Die SÜDDEUTSCHE ZEITUNG nimmt die deutsche Position in den Blick:

"Die deutsche Politik hat zwar stets die Folter offiziell verurteilt, aber inoffiziell nichts dagegen gehabt, wenn man ihre Früchte ernten konnte. Deutschland, so sieht es aus, nimmt teil am american way der Terrorbekämpfung, der rendition genannt wird, ohne sich dabei allerdings, wie dies die Amerikaner tun, die Hände schmutzig machen zu wollen."

Im REUTLINGER GENERAL-ANZEIGER heißt es dazu:

"Auch die Vielzahl von CIA- Flügen mit Terrorverdächtigen an Bord spricht eindeutig dafür, dass die Behörden Bescheid gewusst haben müssen. Der jetzige Innenminister Wolf gang Schäuble verweist auf seinen Amtsvorgänger Otto Schily - doch der duckt sich weg. Kein Wunder, wenn sich deshalb die Frage in den Vordergrund drängt, ob es eine Art Komplizenschaft zwischen deutschen und amerikanischen Behörden gab."

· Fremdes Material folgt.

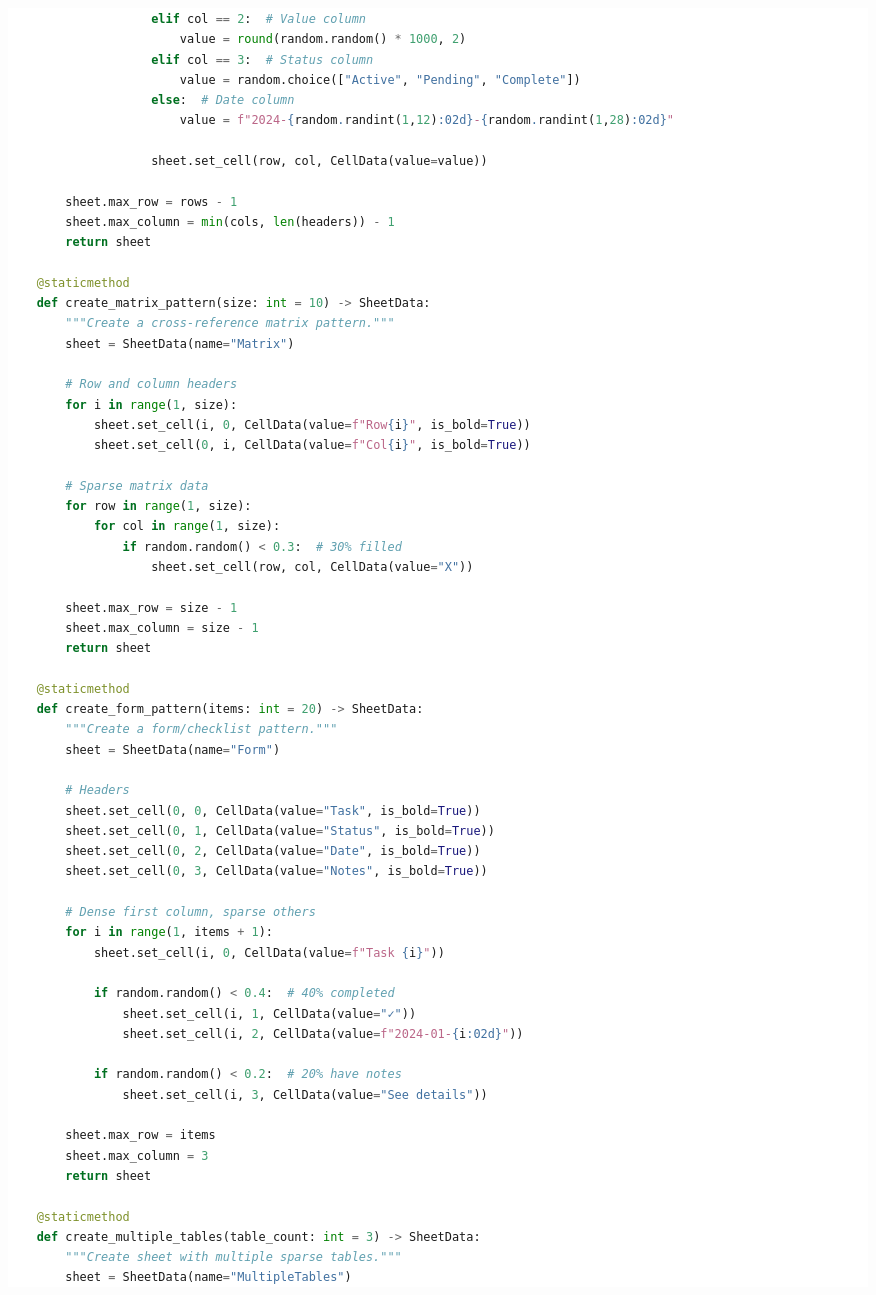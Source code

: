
 ```python
                    elif col == 2:  # Value column
                        value = round(random.random() * 1000, 2)
                    elif col == 3:  # Status column
                        value = random.choice(["Active", "Pending", "Complete"])
                    else:  # Date column
                        value = f"2024-{random.randint(1,12):02d}-{random.randint(1,28):02d}"

                    sheet.set_cell(row, col, CellData(value=value))

        sheet.max_row = rows - 1
        sheet.max_column = min(cols, len(headers)) - 1
        return sheet

    @staticmethod
    def create_matrix_pattern(size: int = 10) -> SheetData:
        """Create a cross-reference matrix pattern."""
        sheet = SheetData(name="Matrix")

        # Row and column headers
        for i in range(1, size):
            sheet.set_cell(i, 0, CellData(value=f"Row{i}", is_bold=True))
            sheet.set_cell(0, i, CellData(value=f"Col{i}", is_bold=True))

        # Sparse matrix data
        for row in range(1, size):
            for col in range(1, size):
                if random.random() < 0.3:  # 30% filled
                    sheet.set_cell(row, col, CellData(value="X"))

        sheet.max_row = size - 1
        sheet.max_column = size - 1
        return sheet

    @staticmethod
    def create_form_pattern(items: int = 20) -> SheetData:
        """Create a form/checklist pattern."""
        sheet = SheetData(name="Form")

        # Headers
        sheet.set_cell(0, 0, CellData(value="Task", is_bold=True))
        sheet.set_cell(0, 1, CellData(value="Status", is_bold=True))
        sheet.set_cell(0, 2, CellData(value="Date", is_bold=True))
        sheet.set_cell(0, 3, CellData(value="Notes", is_bold=True))

        # Dense first column, sparse others
        for i in range(1, items + 1):
            sheet.set_cell(i, 0, CellData(value=f"Task {i}"))

            if random.random() < 0.4:  # 40% completed
                sheet.set_cell(i, 1, CellData(value="✓"))
                sheet.set_cell(i, 2, CellData(value=f"2024-01-{i:02d}"))

            if random.random() < 0.2:  # 20% have notes
                sheet.set_cell(i, 3, CellData(value="See details"))

        sheet.max_row = items
        sheet.max_column = 3
        return sheet

    @staticmethod
    def create_multiple_tables(table_count: int = 3) -> SheetData:
        """Create sheet with multiple sparse tables."""
        sheet = SheetData(name="MultipleTables")
```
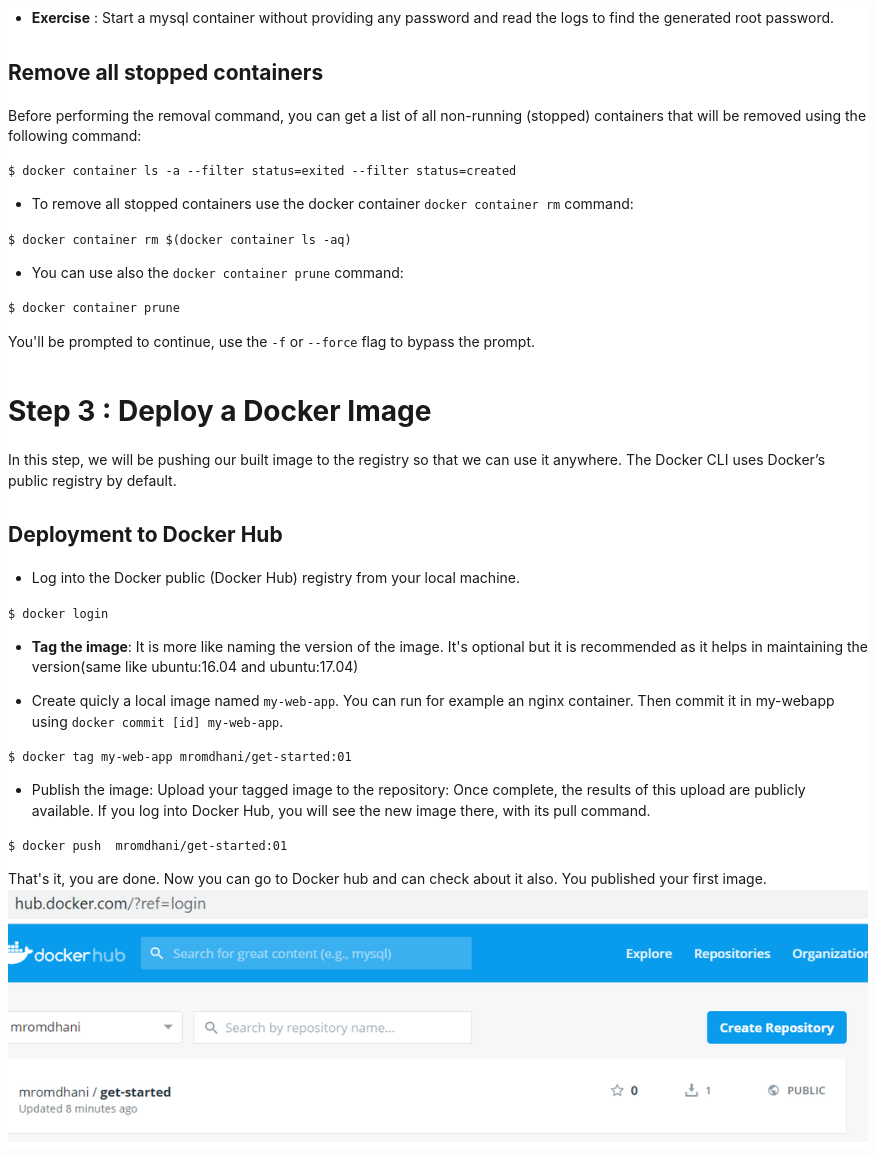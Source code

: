 - **Exercise** : Start a mysql container without providing any password and read the logs to find the generated root password. 

## Remove all stopped containers
Before performing the removal command, you can get a list of all non-running (stopped) containers that will be removed using the following command:

```shell
$ docker container ls -a --filter status=exited --filter status=created 
```
- To remove all stopped containers use the docker container `docker container rm` command:
```shell
$ docker container rm $(docker container ls -aq)
```
- You can use also the `docker container prune` command:

```shell
$ docker container prune
```
You'll be prompted to continue, use the `-f` or `--force` flag to bypass the prompt.

# Step 3 : Deploy a Docker Image

In this step, we will be pushing our built image to the registry so that we can use it anywhere. The Docker CLI uses Docker’s public registry by default.

## Deployment to Docker Hub

- Log into the Docker public (Docker Hub) registry from your local machine.
```shell
$ docker login
```
- **Tag the image**: It is more like naming the version of the image. It's optional but it is recommended as it helps in maintaining the version(same like ubuntu:16.04 and ubuntu:17.04)

- Create quicly a local image named `my-web-app`. You can run for example an nginx container. Then commit it in my-webapp using `docker commit [id] my-web-app`. 
```shell
$ docker tag my-web-app mromdhani/get-started:01
```
- Publish the image: Upload your tagged image to the repository: Once complete, the results of this upload are publicly available. If you log into Docker Hub, you will see the new image there, with its pull command.
```shell
$ docker push  mromdhani/get-started:01
```
That's it, you are done. Now you can go to Docker hub and can check about it also. You published your first image.
![capture](images/publishing.png)
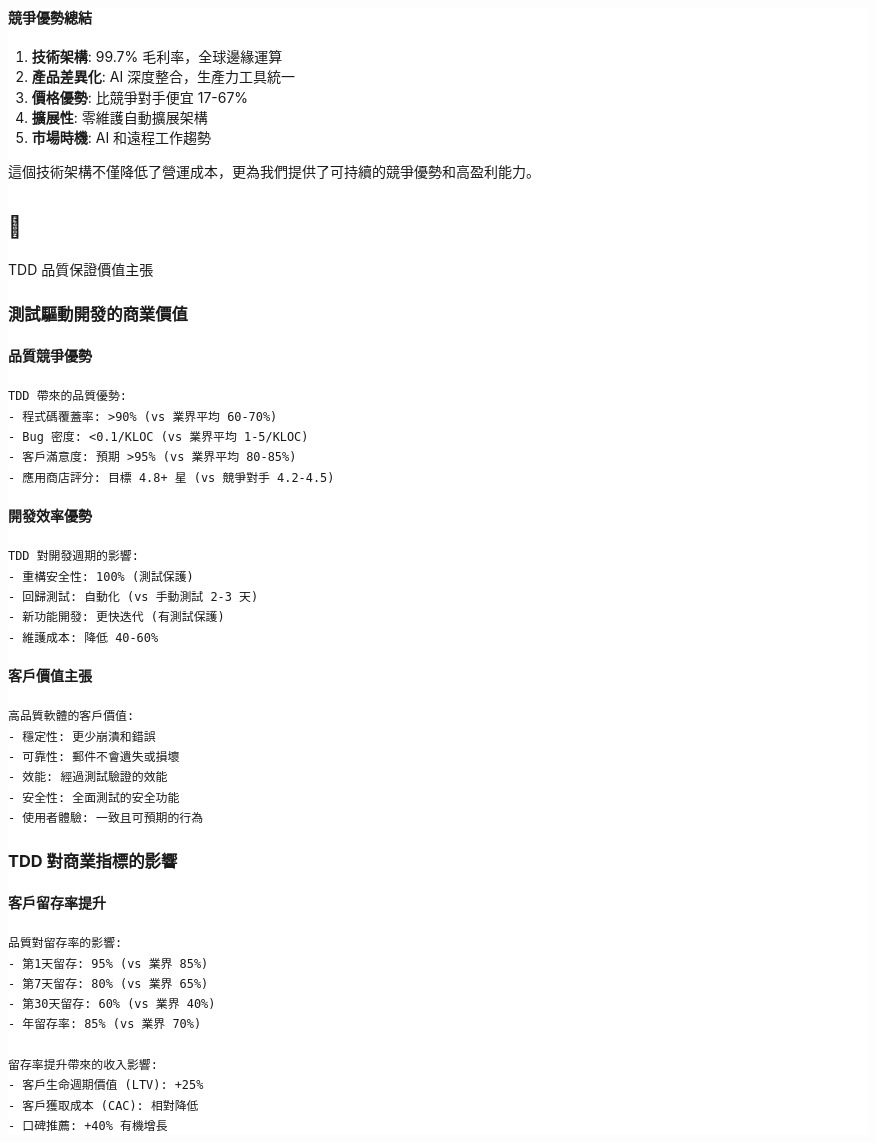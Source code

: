 #### 競爭優勢總結
1. **技術架構**: 99.7% 毛利率，全球邊緣運算
2. **產品差異化**: AI 深度整合，生產力工具統一
3. **價格優勢**: 比競爭對手便宜 17-67%
4. **擴展性**: 零維護自動擴展架構
5. **市場時機**: AI 和遠程工作趨勢

這個技術架構不僅降低了營運成本，更為我們提供了可持續的競爭優勢和高盈利能力。
## 🧪 
TDD 品質保證價值主張

### 測試驅動開發的商業價值

#### 品質競爭優勢
```
TDD 帶來的品質優勢:
- 程式碼覆蓋率: >90% (vs 業界平均 60-70%)
- Bug 密度: <0.1/KLOC (vs 業界平均 1-5/KLOC)
- 客戶滿意度: 預期 >95% (vs 業界平均 80-85%)
- 應用商店評分: 目標 4.8+ 星 (vs 競爭對手 4.2-4.5)
```

#### 開發效率優勢
```
TDD 對開發週期的影響:
- 重構安全性: 100% (測試保護)
- 回歸測試: 自動化 (vs 手動測試 2-3 天)
- 新功能開發: 更快迭代 (有測試保護)
- 維護成本: 降低 40-60%
```

#### 客戶價值主張
```
高品質軟體的客戶價值:
- 穩定性: 更少崩潰和錯誤
- 可靠性: 郵件不會遺失或損壞
- 效能: 經過測試驗證的效能
- 安全性: 全面測試的安全功能
- 使用者體驗: 一致且可預期的行為
```

### TDD 對商業指標的影響

#### 客戶留存率提升
```
品質對留存率的影響:
- 第1天留存: 95% (vs 業界 85%)
- 第7天留存: 80% (vs 業界 65%)
- 第30天留存: 60% (vs 業界 40%)
- 年留存率: 85% (vs 業界 70%)

留存率提升帶來的收入影響:
- 客戶生命週期價值 (LTV): +25%
- 客戶獲取成本 (CAC): 相對降低
- 口碑推薦: +40% 有機增長
```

Und der MANNHEIMER MORGEN meint mit Blick auf eine mögliche Verstrickung von Ex-Innenminister Schily und dem jetzigen Außenminister Steinmeier:

"Bundeskanzlerin Angela Merkel hat kein Interesse an einer Eskalation des Konfliktes. Für sie würde die Angelegenheit erst brisant, wenn sich herausstellen sollte, dass ihr Außenminister Steinmeier mehr wusste, als es bisher den Anschein hat. Dazu müsste Schily sein Schweigen brechen. Der Bundestagssenior aber, so scheint es, verfährt diesmal nach dem Prinzip Kohl: aussitzen und abwarten."